Report Summary

Title: Healthcare Inspection – GI Fellowship Program Issues, New Mexico VA Health Care System, Albuquerque, New Mexico
Report Link: http://www.va.gov/oig/pubs/VAOIG-14-00612-167.pdf
Report Number: 14-00612-167
Issue Date: 5/23/2014
City/State: Albuquerque, NM
VA Office: Veterans Health Administration (VHA)
Report Author: Office of Healthcare Inspections
Report Type: Healthcare Inspections
Release Type: Unrestricted
Summary: The OIG conducted an inspection in response to complaints about the supervision of fellows in the Gastroenterology (GI) Department at the New Mexico VA Health Care System (facility), Albuquerque, NM. We did not substantiate the allegation that the ACGME requires that patients seen by fellows must also be seen in person within 24 hours by a credentialed attending physician, and this is not being done in the facility GI Department.
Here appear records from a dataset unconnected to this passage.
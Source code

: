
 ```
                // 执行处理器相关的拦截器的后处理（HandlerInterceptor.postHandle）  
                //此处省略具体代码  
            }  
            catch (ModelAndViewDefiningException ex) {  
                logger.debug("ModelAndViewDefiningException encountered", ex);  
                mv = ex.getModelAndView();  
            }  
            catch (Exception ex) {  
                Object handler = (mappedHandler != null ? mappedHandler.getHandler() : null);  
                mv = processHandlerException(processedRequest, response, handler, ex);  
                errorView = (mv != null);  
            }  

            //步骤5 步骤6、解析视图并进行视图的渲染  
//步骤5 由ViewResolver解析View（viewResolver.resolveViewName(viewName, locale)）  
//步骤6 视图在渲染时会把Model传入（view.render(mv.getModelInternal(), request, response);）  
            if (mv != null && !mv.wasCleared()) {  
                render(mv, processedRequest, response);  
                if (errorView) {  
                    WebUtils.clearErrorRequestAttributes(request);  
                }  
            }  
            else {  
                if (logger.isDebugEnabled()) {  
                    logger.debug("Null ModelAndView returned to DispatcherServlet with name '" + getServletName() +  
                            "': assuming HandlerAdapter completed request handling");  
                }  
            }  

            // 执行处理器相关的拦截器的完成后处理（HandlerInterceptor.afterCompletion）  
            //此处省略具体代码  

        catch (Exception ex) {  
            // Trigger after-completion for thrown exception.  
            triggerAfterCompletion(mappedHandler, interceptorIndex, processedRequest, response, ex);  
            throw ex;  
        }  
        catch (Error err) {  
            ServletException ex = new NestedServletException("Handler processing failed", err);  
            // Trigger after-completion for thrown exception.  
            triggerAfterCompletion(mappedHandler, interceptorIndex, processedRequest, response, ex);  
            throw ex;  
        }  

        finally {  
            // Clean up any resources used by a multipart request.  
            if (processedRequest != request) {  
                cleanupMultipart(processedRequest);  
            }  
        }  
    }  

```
Although VHA requires a supervising practitioner to physically meet, examine, and evaluate a patient within 24 hours of an inpatient admission, it is not required for inpatient or outpatient consultations in a specialty service. We did not substantiate the allegation that the Chief of GI was co-signing GI Fellow consult notes with “in lieu of” for UNM GI attending physicians who were not seeing patients. We found that UNM GI fellows appropriately documented that patients were discussed with their UNM GI supervising practitioner, or alternatively, we found an addendum to the original GI consult note was entered by the UNM GI supervising practitioner. We also found that the Chief of GI was adding an addendum to the GI consult note and signing for administrative purposes to authenticate and complete the GI consult notes so they would be accessible by other clinical staff. We did not substantiate the allegation that UNM GI attending physicians were not credentialed at the facility. We found that all four without compensation UNM GI attending physicians who provided coverage at the facility were appropriately credentialed and privileged. We did not substantiate the allegation that senior leadership was unwilling or unable to take corrective action. We found that facility leadership was aware of the complaint and had initiated appropriate follow-up prior to our site visit. We made no recommendations.